*** Given data Section Begins ***

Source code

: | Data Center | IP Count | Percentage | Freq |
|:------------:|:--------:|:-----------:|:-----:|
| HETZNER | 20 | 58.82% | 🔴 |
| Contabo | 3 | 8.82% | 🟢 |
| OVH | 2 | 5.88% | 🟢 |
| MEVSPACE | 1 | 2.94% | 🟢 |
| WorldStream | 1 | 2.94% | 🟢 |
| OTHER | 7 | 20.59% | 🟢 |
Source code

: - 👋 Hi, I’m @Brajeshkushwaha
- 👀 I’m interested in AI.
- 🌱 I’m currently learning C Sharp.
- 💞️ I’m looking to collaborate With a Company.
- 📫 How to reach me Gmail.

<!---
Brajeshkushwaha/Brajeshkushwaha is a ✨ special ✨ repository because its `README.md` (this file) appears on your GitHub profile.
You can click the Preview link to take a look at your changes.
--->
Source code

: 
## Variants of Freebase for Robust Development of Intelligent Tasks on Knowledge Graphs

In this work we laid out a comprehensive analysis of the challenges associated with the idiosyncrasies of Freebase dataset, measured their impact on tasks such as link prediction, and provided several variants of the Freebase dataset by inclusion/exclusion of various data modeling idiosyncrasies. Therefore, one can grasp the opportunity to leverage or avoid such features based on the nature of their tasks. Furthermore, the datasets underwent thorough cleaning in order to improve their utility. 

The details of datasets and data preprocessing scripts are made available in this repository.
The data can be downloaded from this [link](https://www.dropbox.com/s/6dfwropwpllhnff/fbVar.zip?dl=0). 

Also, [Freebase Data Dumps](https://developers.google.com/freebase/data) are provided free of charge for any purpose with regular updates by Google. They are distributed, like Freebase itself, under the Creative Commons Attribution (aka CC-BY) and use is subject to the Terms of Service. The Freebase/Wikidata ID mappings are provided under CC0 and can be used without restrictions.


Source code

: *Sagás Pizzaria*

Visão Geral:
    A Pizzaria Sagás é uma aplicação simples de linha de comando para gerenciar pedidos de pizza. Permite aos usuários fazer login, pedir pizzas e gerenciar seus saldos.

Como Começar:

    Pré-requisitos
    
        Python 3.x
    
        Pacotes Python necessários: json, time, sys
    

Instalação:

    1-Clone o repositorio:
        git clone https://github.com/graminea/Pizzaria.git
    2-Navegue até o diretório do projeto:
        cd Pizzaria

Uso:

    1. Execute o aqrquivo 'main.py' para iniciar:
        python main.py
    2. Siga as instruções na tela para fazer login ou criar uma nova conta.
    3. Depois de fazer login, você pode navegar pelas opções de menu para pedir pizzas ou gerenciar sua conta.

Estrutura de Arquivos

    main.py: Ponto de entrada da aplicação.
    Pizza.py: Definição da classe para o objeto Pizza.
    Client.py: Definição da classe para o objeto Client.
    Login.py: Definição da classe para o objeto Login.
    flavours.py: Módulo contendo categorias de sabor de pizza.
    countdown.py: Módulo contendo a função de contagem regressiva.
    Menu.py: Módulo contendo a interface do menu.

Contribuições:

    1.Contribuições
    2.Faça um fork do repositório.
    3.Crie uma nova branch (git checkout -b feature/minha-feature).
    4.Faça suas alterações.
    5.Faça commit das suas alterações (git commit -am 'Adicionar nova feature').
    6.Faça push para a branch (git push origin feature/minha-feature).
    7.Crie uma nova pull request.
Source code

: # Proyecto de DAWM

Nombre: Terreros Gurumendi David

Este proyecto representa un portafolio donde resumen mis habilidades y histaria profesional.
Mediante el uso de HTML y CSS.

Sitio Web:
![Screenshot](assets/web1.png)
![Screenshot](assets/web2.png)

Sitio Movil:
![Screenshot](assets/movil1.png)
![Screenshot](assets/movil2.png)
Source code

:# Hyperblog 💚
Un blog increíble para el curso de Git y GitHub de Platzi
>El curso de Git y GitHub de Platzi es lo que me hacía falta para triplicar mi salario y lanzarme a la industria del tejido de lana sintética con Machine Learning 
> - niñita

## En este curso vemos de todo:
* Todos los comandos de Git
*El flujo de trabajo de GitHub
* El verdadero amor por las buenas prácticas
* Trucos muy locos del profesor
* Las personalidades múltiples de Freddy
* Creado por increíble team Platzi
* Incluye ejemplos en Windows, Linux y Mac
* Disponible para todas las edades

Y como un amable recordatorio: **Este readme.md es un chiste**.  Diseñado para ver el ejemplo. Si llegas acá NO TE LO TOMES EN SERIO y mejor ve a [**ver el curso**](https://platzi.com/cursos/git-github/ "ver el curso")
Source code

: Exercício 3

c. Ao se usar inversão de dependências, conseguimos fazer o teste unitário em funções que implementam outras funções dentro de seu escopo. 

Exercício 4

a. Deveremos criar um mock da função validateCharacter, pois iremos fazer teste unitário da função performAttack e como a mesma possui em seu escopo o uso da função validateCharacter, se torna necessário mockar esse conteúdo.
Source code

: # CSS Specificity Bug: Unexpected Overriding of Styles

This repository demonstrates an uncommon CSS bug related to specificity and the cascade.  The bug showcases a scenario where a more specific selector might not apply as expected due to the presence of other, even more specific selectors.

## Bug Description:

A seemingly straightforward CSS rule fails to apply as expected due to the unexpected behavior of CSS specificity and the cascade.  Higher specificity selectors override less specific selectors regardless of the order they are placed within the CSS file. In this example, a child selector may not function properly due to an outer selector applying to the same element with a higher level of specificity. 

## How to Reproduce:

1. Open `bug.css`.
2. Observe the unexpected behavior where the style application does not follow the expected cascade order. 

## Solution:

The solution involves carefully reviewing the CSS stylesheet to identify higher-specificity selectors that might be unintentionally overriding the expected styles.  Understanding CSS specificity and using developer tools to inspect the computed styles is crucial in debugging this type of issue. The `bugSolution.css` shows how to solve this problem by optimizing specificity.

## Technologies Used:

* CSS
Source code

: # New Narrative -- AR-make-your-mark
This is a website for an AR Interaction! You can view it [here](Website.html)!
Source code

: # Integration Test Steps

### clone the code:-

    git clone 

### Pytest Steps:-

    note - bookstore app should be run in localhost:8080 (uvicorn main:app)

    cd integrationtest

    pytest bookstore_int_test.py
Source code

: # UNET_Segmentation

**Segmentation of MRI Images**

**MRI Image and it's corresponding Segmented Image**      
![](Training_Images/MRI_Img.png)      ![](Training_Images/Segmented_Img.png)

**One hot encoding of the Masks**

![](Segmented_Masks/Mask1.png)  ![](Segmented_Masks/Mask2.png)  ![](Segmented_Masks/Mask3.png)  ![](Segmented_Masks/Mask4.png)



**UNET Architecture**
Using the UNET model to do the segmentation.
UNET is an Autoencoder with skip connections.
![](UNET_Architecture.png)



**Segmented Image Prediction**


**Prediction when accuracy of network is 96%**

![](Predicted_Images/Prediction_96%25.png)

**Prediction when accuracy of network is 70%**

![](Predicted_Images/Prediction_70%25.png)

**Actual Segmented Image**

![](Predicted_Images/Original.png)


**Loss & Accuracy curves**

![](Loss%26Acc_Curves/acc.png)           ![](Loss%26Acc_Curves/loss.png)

*** Given data Section Ends ***

What is being asked:
Restate the records from above exactly as they read.

Task solution:
Source code

: | Data Center | IP Count | Percentage | Freq |
|:------------:|:--------:|:-----------:|:-----:|
| HETZNER | 20 | 58.82% | 🔴 |
| Contabo | 3 | 8.82% | 🟢 |
| OVH | 2 | 5.88% | 🟢 |
| MEVSPACE | 1 | 2.94% | 🟢 |
| WorldStream | 1 | 2.94% | 🟢 |
| OTHER | 7 | 20.59% | 🟢 |
Source code

: - 👋 Hi, I’m @Brajeshkushwaha
- 👀 I’m interested in AI.
- 🌱 I’m currently learning C Sharp.
- 💞️ I’m looking to collaborate With a Company.
- 📫 How to reach me Gmail.

<!---
Brajeshkushwaha/Brajeshkushwaha is a ✨ special ✨ repository because its `README.md` (this file) appears on your GitHub profile.
You can click the Preview link to take a look at your changes.
--->
Source code

: 
## Variants of Freebase for Robust Development of Intelligent Tasks on Knowledge Graphs

In this work we laid out a comprehensive analysis of the challenges associated with the idiosyncrasies of Freebase dataset, measured their impact on tasks such as link prediction, and provided several variants of the Freebase dataset by inclusion/exclusion of various data modeling idiosyncrasies. Therefore, one can grasp the opportunity to leverage or avoid such features based on the nature of their tasks. Furthermore, the datasets underwent thorough cleaning in order to improve their utility. 

The details of datasets and data preprocessing scripts are made available in this repository.
The data can be downloaded from this [link](https://www.dropbox.com/s/6dfwropwpllhnff/fbVar.zip?dl=0). 

Also, [Freebase Data Dumps](https://developers.google.com/freebase/data) are provided free of charge for any purpose with regular updates by Google. They are distributed, like Freebase itself, under the Creative Commons Attribution (aka CC-BY) and use is subject to the Terms of Service. The Freebase/Wikidata ID mappings are provided under CC0 and can be used without restrictions.


Source code

: *Sagás Pizzaria*

Visão Geral:
    A Pizzaria Sagás é uma aplicação simples de linha de comando para gerenciar pedidos de pizza. Permite aos usuários fazer login, pedir pizzas e gerenciar seus saldos.

Como Começar:

    Pré-requisitos
    
        Python 3.x
    
        Pacotes Python necessários: json, time, sys
    

Instalação:

    1-Clone o repositorio:
        git clone https://github.com/graminea/Pizzaria.git
    2-Navegue até o diretório do projeto:
        cd Pizzaria

Uso:

    1. Execute o aqrquivo 'main.py' para iniciar:
        python main.py
    2. Siga as instruções na tela para fazer login ou criar uma nova conta.
    3. Depois de fazer login, você pode navegar pelas opções de menu para pedir pizzas ou gerenciar sua conta.

Estrutura de Arquivos

    main.py: Ponto de entrada da aplicação.
    Pizza.py: Definição da classe para o objeto Pizza.
    Client.py: Definição da classe para o objeto Client.
    Login.py: Definição da classe para o objeto Login.
    flavours.py: Módulo contendo categorias de sabor de pizza.
    countdown.py: Módulo contendo a função de contagem regressiva.
    Menu.py: Módulo contendo a interface do menu.

Contribuições:

    1.Contribuições
    2.Faça um fork do repositório.
    3.Crie uma nova branch (git checkout -b feature/minha-feature).
    4.Faça suas alterações.
    5.Faça commit das suas alterações (git commit -am 'Adicionar nova feature').
    6.Faça push para a branch (git push origin feature/minha-feature).
    7.Crie uma nova pull request.
Source code

: # Proyecto de DAWM

Nombre: Terreros Gurumendi David

Este proyecto representa un portafolio donde resumen mis habilidades y histaria profesional.
Mediante el uso de HTML y CSS.

Sitio Web:
![Screenshot](assets/web1.png)
![Screenshot](assets/web2.png)

Sitio Movil:
![Screenshot](assets/movil1.png)
![Screenshot](assets/movil2.png)
Source code

:# Hyperblog 💚
Un blog increíble para el curso de Git y GitHub de Platzi
>El curso de Git y GitHub de Platzi es lo que me hacía falta para triplicar mi salario y lanzarme a la industria del tejido de lana sintética con Machine Learning 
> - niñita

## En este curso vemos de todo:
* Todos los comandos de Git
*El flujo de trabajo de GitHub
* El verdadero amor por las buenas prácticas
* Trucos muy locos del profesor
* Las personalidades múltiples de Freddy
* Creado por increíble team Platzi
* Incluye ejemplos en Windows, Linux y Mac
* Disponible para todas las edades

Y como un amable recordatorio: **Este readme.md es un chiste**.  Diseñado para ver el ejemplo. Si llegas acá NO TE LO TOMES EN SERIO y mejor ve a [**ver el curso**](https://platzi.com/cursos/git-github/ "ver el curso")
Source code

: Exercício 3

c. Ao se usar inversão de dependências, conseguimos fazer o teste unitário em funções que implementam outras funções dentro de seu escopo. 

Exercício 4

a. Deveremos criar um mock da função validateCharacter, pois iremos fazer teste unitário da função performAttack e como a mesma possui em seu escopo o uso da função validateCharacter, se torna necessário mockar esse conteúdo.
Source code

: # CSS Specificity Bug: Unexpected Overriding of Styles

This repository demonstrates an uncommon CSS bug related to specificity and the cascade.  The bug showcases a scenario where a more specific selector might not apply as expected due to the presence of other, even more specific selectors.

## Bug Description:

A seemingly straightforward CSS rule fails to apply as expected due to the unexpected behavior of CSS specificity and the cascade.  Higher specificity selectors override less specific selectors regardless of the order they are placed within the CSS file. In this example, a child selector may not function properly due to an outer selector applying to the same element with a higher level of specificity. 

## How to Reproduce:

1. Open `bug.css`.
2. Observe the unexpected behavior where the style application does not follow the expected cascade order. 

## Solution:

The solution involves carefully reviewing the CSS stylesheet to identify higher-specificity selectors that might be unintentionally overriding the expected styles.  Understanding CSS specificity and using developer tools to inspect the computed styles is crucial in debugging this type of issue. The `bugSolution.css` shows how to solve this problem by optimizing specificity.

## Technologies Used:

* CSS
Source code

: # New Narrative -- AR-make-your-mark
This is a website for an AR Interaction! You can view it [here](Website.html)!
Source code

: # Integration Test Steps

### clone the code:-

    git clone 

### Pytest Steps:-

    note - bookstore app should be run in localhost:8080 (uvicorn main:app)

    cd integrationtest

    pytest bookstore_int_test.py
Source code

: # UNET_Segmentation

**Segmentation of MRI Images**

**MRI Image and it's corresponding Segmented Image**      
![](Training_Images/MRI_Img.png)      ![](Training_Images/Segmented_Img.png)

**One hot encoding of the Masks**

![](Segmented_Masks/Mask1.png)  ![](Segmented_Masks/Mask2.png)  ![](Segmented_Masks/Mask3.png)  ![](Segmented_Masks/Mask4.png)



**UNET Architecture**
Using the UNET model to do the segmentation.
UNET is an Autoencoder with skip connections.
![](UNET_Architecture.png)



**Segmented Image Prediction**


**Prediction when accuracy of network is 96%**

![](Predicted_Images/Prediction_96%25.png)

**Prediction when accuracy of network is 70%**

![](Predicted_Images/Prediction_70%25.png)

**Actual Segmented Image**

![](Predicted_Images/Original.png)


**Loss & Accuracy curves**

![](Loss%26Acc_Curves/acc.png)           ![](Loss%26Acc_Curves/loss.png)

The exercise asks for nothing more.